Justin Perry was right at home on his 180 cm test length. His scores were all 4’s and 5’s, with 5’s given for versatility, torsional stiffness, edge hold, and playfulness. He didn’t happen to include a score for overall impression, but his quote makes me think that it’d be pretty high. “This ski blows my mind. It feels stiffer and is wider than the 93 and it shows on the way down. Amazing edge hold, super-playful, and so very quick from edge to edge.” You don’t usually expect such strong edge control on a ski this light, so that’s a good thing to hear from Justin, who in regards to the Kore 99, “would rip again.”
Michael Carroll-Sherwin is in the “this ski needs more speed” camp.
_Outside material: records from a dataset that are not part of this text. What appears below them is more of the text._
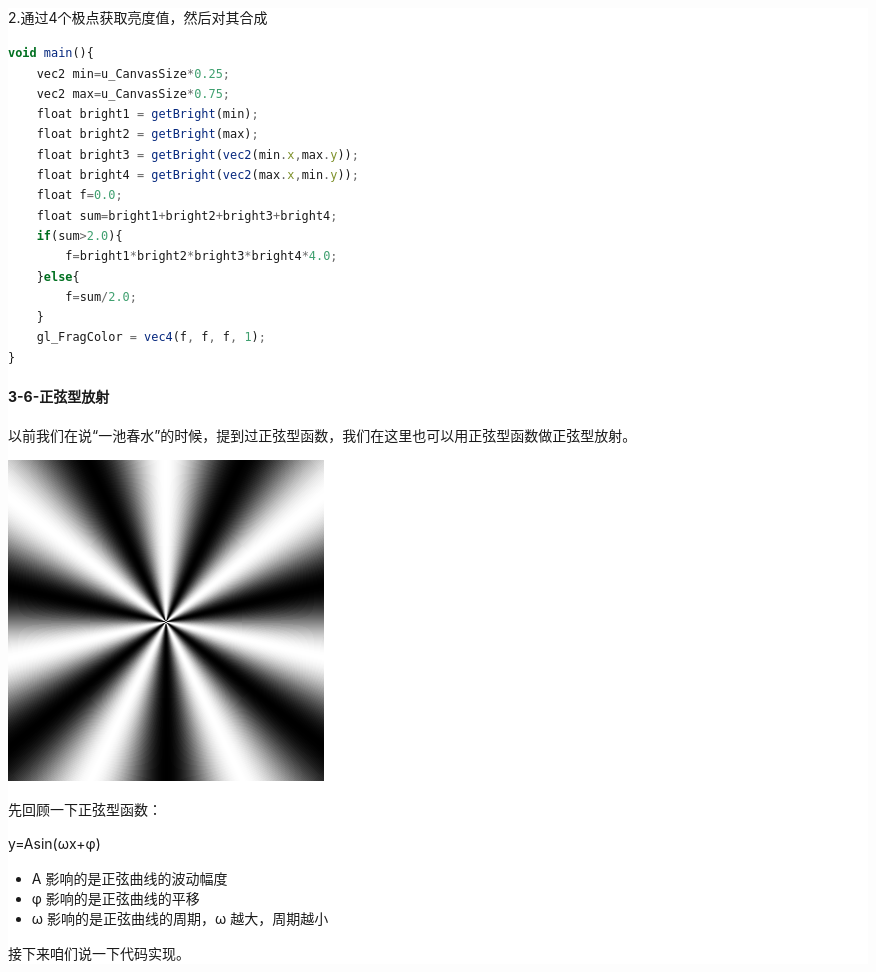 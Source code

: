 

2.通过4个极点获取亮度值，然后对其合成

```js
void main(){
    vec2 min=u_CanvasSize*0.25;
    vec2 max=u_CanvasSize*0.75;
    float bright1 = getBright(min);
    float bright2 = getBright(max);
    float bright3 = getBright(vec2(min.x,max.y));
    float bright4 = getBright(vec2(max.x,min.y));
    float f=0.0;
    float sum=bright1+bright2+bright3+bright4;
    if(sum>2.0){
        f=bright1*bright2*bright3*bright4*4.0;
    }else{
        f=sum/2.0;
    }
    gl_FragColor = vec4(f, f, f, 1);
}
```



#### 3-6-正弦型放射

以前我们在说“一池春水”的时候，提到过正弦型函数，我们在这里也可以用正弦型函数做正弦型放射。

![image-20210518131404168](images/image-20210518131404168.png)

先回顾一下正弦型函数：

y=Asin(ωx+φ)

- A 影响的是正弦曲线的波动幅度
- φ 影响的是正弦曲线的平移
- ω 影响的是正弦曲线的周期，ω 越大，周期越小

接下来咱们说一下代码实现。
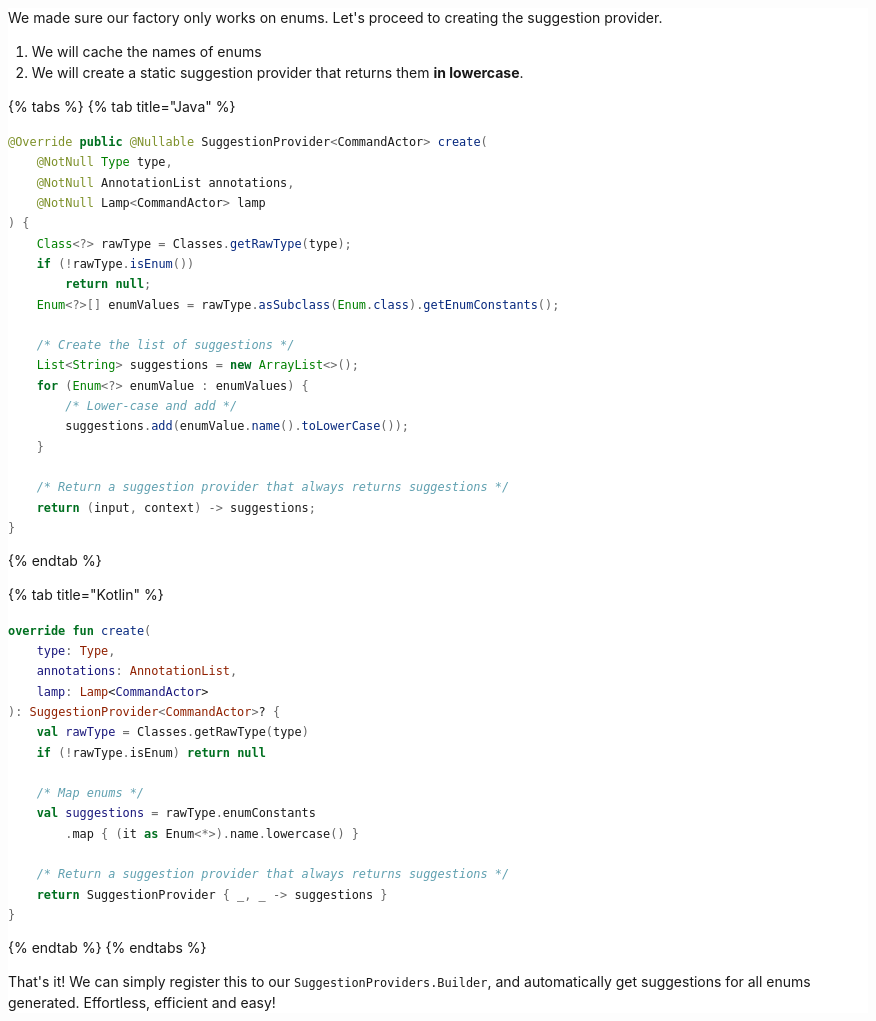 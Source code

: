 We made sure our factory only works on enums. Let's proceed to creating the suggestion provider.

1. We will cache the names of enums
2. We will create a static suggestion provider that returns them **in lowercase**.

{% tabs %}
{% tab title="Java" %}
```java
@Override public @Nullable SuggestionProvider<CommandActor> create(
    @NotNull Type type, 
    @NotNull AnnotationList annotations, 
    @NotNull Lamp<CommandActor> lamp
) {
    Class<?> rawType = Classes.getRawType(type);
    if (!rawType.isEnum())
        return null;
    Enum<?>[] enumValues = rawType.asSubclass(Enum.class).getEnumConstants();
    
    /* Create the list of suggestions */
    List<String> suggestions = new ArrayList<>();
    for (Enum<?> enumValue : enumValues) {
        /* Lower-case and add */
        suggestions.add(enumValue.name().toLowerCase());
    }
    
    /* Return a suggestion provider that always returns suggestions */
    return (input, context) -> suggestions;
}
```
{% endtab %}

{% tab title="Kotlin" %}
```kotlin
override fun create(
    type: Type,
    annotations: AnnotationList,
    lamp: Lamp<CommandActor>
): SuggestionProvider<CommandActor>? {
    val rawType = Classes.getRawType(type)
    if (!rawType.isEnum) return null

    /* Map enums */
    val suggestions = rawType.enumConstants
        .map { (it as Enum<*>).name.lowercase() }

    /* Return a suggestion provider that always returns suggestions */
    return SuggestionProvider { _, _ -> suggestions }
}
```
{% endtab %}
{% endtabs %}

That's it! We can simply register this to our `SuggestionProviders.Builder`, and automatically get suggestions for all enums generated. Effortless, efficient and easy!
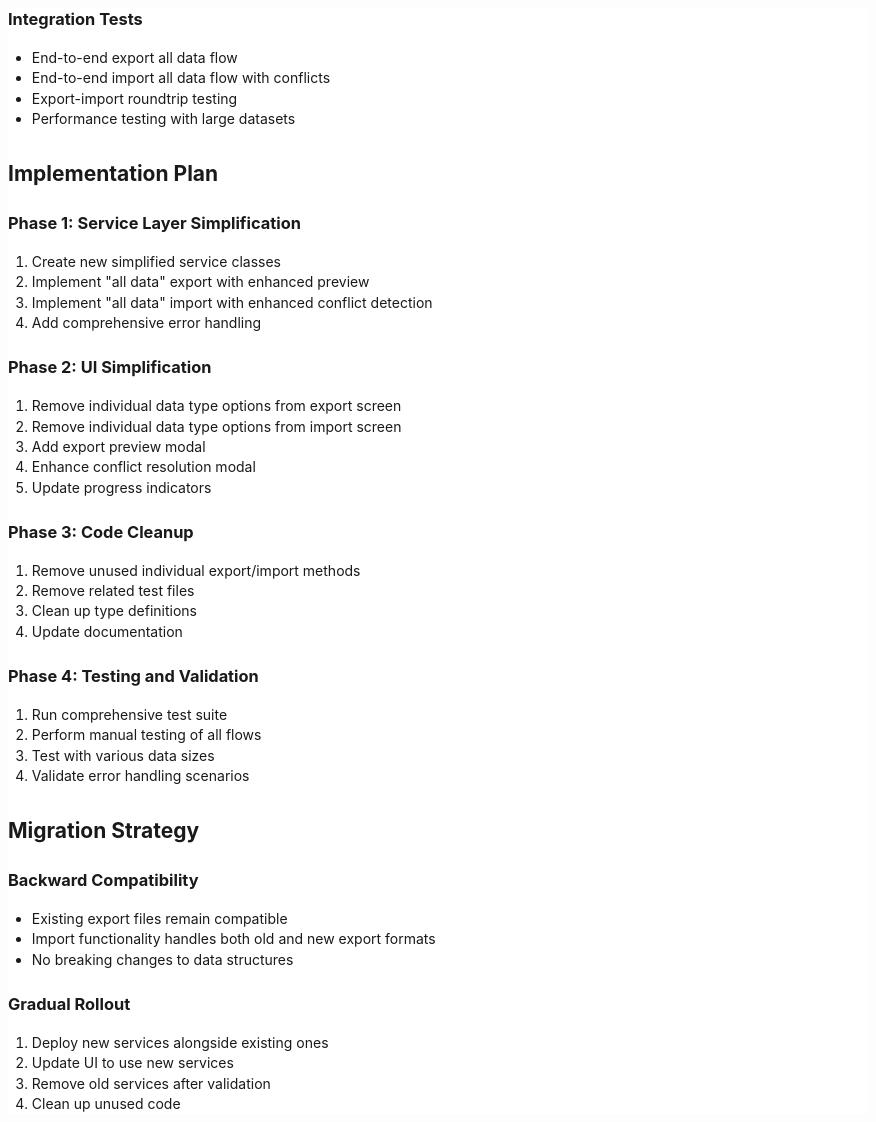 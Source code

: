 ### Integration Tests

- End-to-end export all data flow
- End-to-end import all data flow with conflicts
- Export-import roundtrip testing
- Performance testing with large datasets

## Implementation Plan

### Phase 1: Service Layer Simplification

1. Create new simplified service classes
2. Implement "all data" export with enhanced preview
3. Implement "all data" import with enhanced conflict detection
4. Add comprehensive error handling

### Phase 2: UI Simplification

1. Remove individual data type options from export screen
2. Remove individual data type options from import screen
3. Add export preview modal
4. Enhance conflict resolution modal
5. Update progress indicators

### Phase 3: Code Cleanup

1. Remove unused individual export/import methods
2. Remove related test files
3. Clean up type definitions
4. Update documentation

### Phase 4: Testing and Validation

1. Run comprehensive test suite
2. Perform manual testing of all flows
3. Test with various data sizes
4. Validate error handling scenarios

## Migration Strategy

### Backward Compatibility

- Existing export files remain compatible
- Import functionality handles both old and new export formats
- No breaking changes to data structures

### Gradual Rollout

1. Deploy new services alongside existing ones
2. Update UI to use new services
3. Remove old services after validation
4. Clean up unused code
He felt that way about the other Kore models too, so it’s not just specific to the 99 for Mike. He felt that the 180 was too short, so he’s also in the “I should size up on this thing” group. Regardless, he had some high scores on his card, with stability, quickness, and edge hold all getting 5’s out of 5. His lowest score was a 3 out of 5 for forgiveness, and that is unsurprising, as the skis are quite stiff. He notes in terms of speed: “This ski needs to run. Open trail and powder bowls make this ski happy.” Conversely, “tight woods and slower speeds are not these ski’s strengths.” Fair enough, with a stiffer ski, making it turn tightly can be more laborious.
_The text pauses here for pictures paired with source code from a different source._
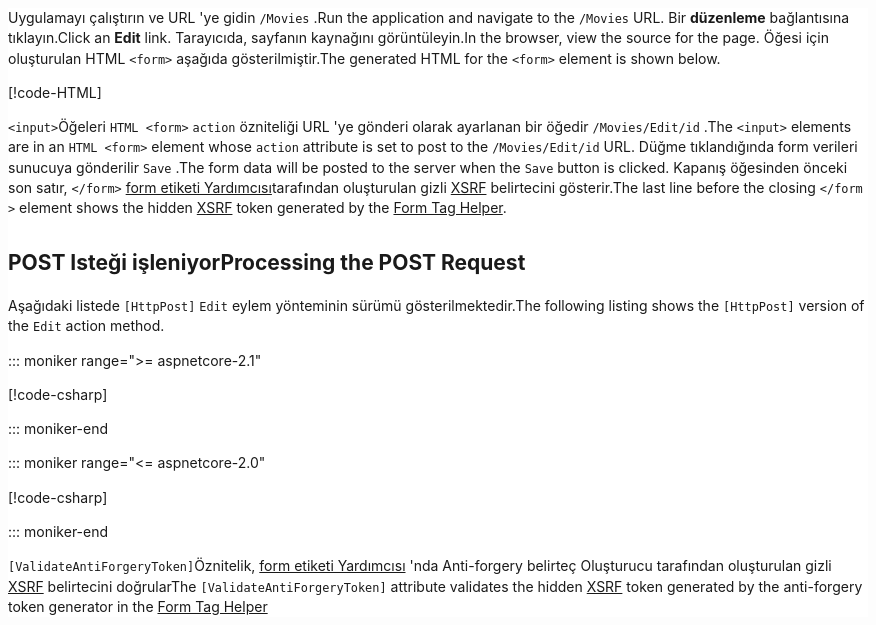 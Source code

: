 <span data-ttu-id="3f5a2-149">Uygulamayı çalıştırın ve URL 'ye gidin `/Movies` .</span><span class="sxs-lookup"><span data-stu-id="3f5a2-149">Run the application and navigate to the `/Movies` URL.</span></span> <span data-ttu-id="3f5a2-150">Bir **düzenleme** bağlantısına tıklayın.</span><span class="sxs-lookup"><span data-stu-id="3f5a2-150">Click an **Edit** link.</span></span> <span data-ttu-id="3f5a2-151">Tarayıcıda, sayfanın kaynağını görüntüleyin.</span><span class="sxs-lookup"><span data-stu-id="3f5a2-151">In the browser, view the source for the page.</span></span> <span data-ttu-id="3f5a2-152">Öğesi için oluşturulan HTML `<form>` aşağıda gösterilmiştir.</span><span class="sxs-lookup"><span data-stu-id="3f5a2-152">The generated HTML for the `<form>` element is shown below.</span></span>

[!code-HTML[](~/tutorials/first-mvc-app/start-mvc/sample/MvcMovie/Views/Shared/edit_view_source.html?highlight=1,6,10,17,24,28)]

<span data-ttu-id="3f5a2-153">`<input>`Öğeleri `HTML <form>` `action` özniteliği URL 'ye gönderi olarak ayarlanan bir öğedir `/Movies/Edit/id` .</span><span class="sxs-lookup"><span data-stu-id="3f5a2-153">The `<input>` elements are in an `HTML <form>` element whose `action` attribute is set to post to the `/Movies/Edit/id` URL.</span></span> <span data-ttu-id="3f5a2-154">Düğme tıklandığında form verileri sunucuya gönderilir `Save` .</span><span class="sxs-lookup"><span data-stu-id="3f5a2-154">The form data will be posted to the server when the `Save` button is clicked.</span></span> <span data-ttu-id="3f5a2-155">Kapanış öğesinden önceki son satır, `</form>` [form etiketi Yardımcısı](xref:mvc/views/working-with-forms)tarafından oluşturulan gizli [XSRF](xref:security/anti-request-forgery) belirtecini gösterir.</span><span class="sxs-lookup"><span data-stu-id="3f5a2-155">The last line before the closing `</form>` element shows the hidden [XSRF](xref:security/anti-request-forgery) token generated by the [Form Tag Helper](xref:mvc/views/working-with-forms).</span></span>

## <a name="processing-the-post-request"></a><span data-ttu-id="3f5a2-156">POST Isteği işleniyor</span><span class="sxs-lookup"><span data-stu-id="3f5a2-156">Processing the POST Request</span></span>

<span data-ttu-id="3f5a2-157">Aşağıdaki listede `[HttpPost]` `Edit` eylem yönteminin sürümü gösterilmektedir.</span><span class="sxs-lookup"><span data-stu-id="3f5a2-157">The following listing shows the `[HttpPost]` version of the `Edit` action method.</span></span>

::: moniker range=">= aspnetcore-2.1"

[!code-csharp[](~/tutorials/first-mvc-app/start-mvc/sample/MvcMovie21/Controllers/MC1.cs?name=snippet_edit2)]

::: moniker-end

::: moniker range="<= aspnetcore-2.0"

[!code-csharp[](~/tutorials/first-mvc-app/start-mvc/sample/MvcMovie/Controllers/MC1.cs?name=snippet_edit2)]

::: moniker-end

<span data-ttu-id="3f5a2-158">`[ValidateAntiForgeryToken]`Öznitelik, [form etiketi Yardımcısı](xref:mvc/views/working-with-forms) 'nda Anti-forgery belirteç Oluşturucu tarafından oluşturulan gizli [XSRF](xref:security/anti-request-forgery) belirtecini doğrular</span><span class="sxs-lookup"><span data-stu-id="3f5a2-158">The `[ValidateAntiForgeryToken]` attribute validates the hidden [XSRF](xref:security/anti-request-forgery) token generated by the anti-forgery token generator in the [Form Tag Helper](xref:mvc/views/working-with-forms)</span></span>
Preferring the 180 over the longer or shorter, Josh Wolfgang was a fan of the Kore 99’s flotation, quickness, forgiveness, and playfulness. His overall impression score of 4 is pretty awesome, showing the versatility and all-mountain poise of the Kore 99. “I thought this was a pretty darn good all-mountain ski. I enjoyed bumps and it was forgiving enough when you were caught off-balance.” So Josh is a bit on the other end as Michael, in that they had differing opinions as to the slow speed, quick turning personality (or lack thereof) of the Kore 99. Josh did not find the ski to be overbearing, and as a result, he felt like he could turn it quicker. These quotes are, in fact, backed up by their scores, which is nice to see.
If you’re looking for a high-performance and light-weight all-mountain ski with a ton of upside and very few downsides, the Kore 99 is a really strong performer. Personally, I love the 99, and do not equate it to the rest of the Kore series, but rather its own entity that lives and skis in an entirely different universe. It’s pretty awesome.